Source records
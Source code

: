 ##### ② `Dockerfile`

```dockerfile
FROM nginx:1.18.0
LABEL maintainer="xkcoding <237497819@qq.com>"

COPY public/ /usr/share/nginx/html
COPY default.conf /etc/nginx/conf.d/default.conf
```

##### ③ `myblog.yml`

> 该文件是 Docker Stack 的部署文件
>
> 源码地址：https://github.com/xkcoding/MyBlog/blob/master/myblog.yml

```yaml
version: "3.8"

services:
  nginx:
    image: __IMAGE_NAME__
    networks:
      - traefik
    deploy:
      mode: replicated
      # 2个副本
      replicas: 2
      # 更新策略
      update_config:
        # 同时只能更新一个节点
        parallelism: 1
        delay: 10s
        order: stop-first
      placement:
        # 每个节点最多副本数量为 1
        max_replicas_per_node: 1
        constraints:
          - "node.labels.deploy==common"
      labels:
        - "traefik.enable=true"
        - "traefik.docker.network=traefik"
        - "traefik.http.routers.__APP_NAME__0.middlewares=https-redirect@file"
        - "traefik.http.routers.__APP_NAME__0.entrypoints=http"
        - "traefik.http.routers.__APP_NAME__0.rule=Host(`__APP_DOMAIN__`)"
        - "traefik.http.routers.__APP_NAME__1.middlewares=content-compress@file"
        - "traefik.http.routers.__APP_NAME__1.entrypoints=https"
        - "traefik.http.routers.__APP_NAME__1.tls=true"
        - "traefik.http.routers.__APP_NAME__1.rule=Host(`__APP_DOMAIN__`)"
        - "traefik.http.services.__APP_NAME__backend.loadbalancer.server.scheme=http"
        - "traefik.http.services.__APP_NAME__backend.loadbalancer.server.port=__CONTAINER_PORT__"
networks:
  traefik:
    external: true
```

= Task requirements =
Nothing above should be left out; write out every record exactly.

= Solution =
Source code

: ##### ② `Dockerfile`

```dockerfile
FROM nginx:1.18.0
LABEL maintainer="xkcoding <237497819@qq.com>"

COPY public/ /usr/share/nginx/html
COPY default.conf /etc/nginx/conf.d/default.conf
```

##### ③ `myblog.yml`

> 该文件是 Docker Stack 的部署文件
>
> 源码地址：https://github.com/xkcoding/MyBlog/blob/master/myblog.yml

```yaml
version: "3.8"

services:
  nginx:
    image: __IMAGE_NAME__
    networks:
      - traefik
    deploy:
      mode: replicated
      # 2个副本
      replicas: 2
      # 更新策略
      update_config:
        # 同时只能更新一个节点
        parallelism: 1
        delay: 10s
        order: stop-first
      placement:
        # 每个节点最多副本数量为 1
        max_replicas_per_node: 1
        constraints:
          - "node.labels.deploy==common"
      labels:
        - "traefik.enable=true"
        - "traefik.docker.network=traefik"
        - "traefik.http.routers.__APP_NAME__0.middlewares=https-redirect@file"
        - "traefik.http.routers.__APP_NAME__0.entrypoints=http"
        - "traefik.http.routers.__APP_NAME__0.rule=Host(`__APP_DOMAIN__`)"
        - "traefik.http.routers.__APP_NAME__1.middlewares=content-compress@file"
        - "traefik.http.routers.__APP_NAME__1.entrypoints=https"
        - "traefik.http.routers.__APP_NAME__1.tls=true"
        - "traefik.http.routers.__APP_NAME__1.rule=Host(`__APP_DOMAIN__`)"
        - "traefik.http.services.__APP_NAME__backend.loadbalancer.server.scheme=http"
        - "traefik.http.services.__APP_NAME__backend.loadbalancer.server.port=__CONTAINER_PORT__"
networks:
  traefik:
    external: true
```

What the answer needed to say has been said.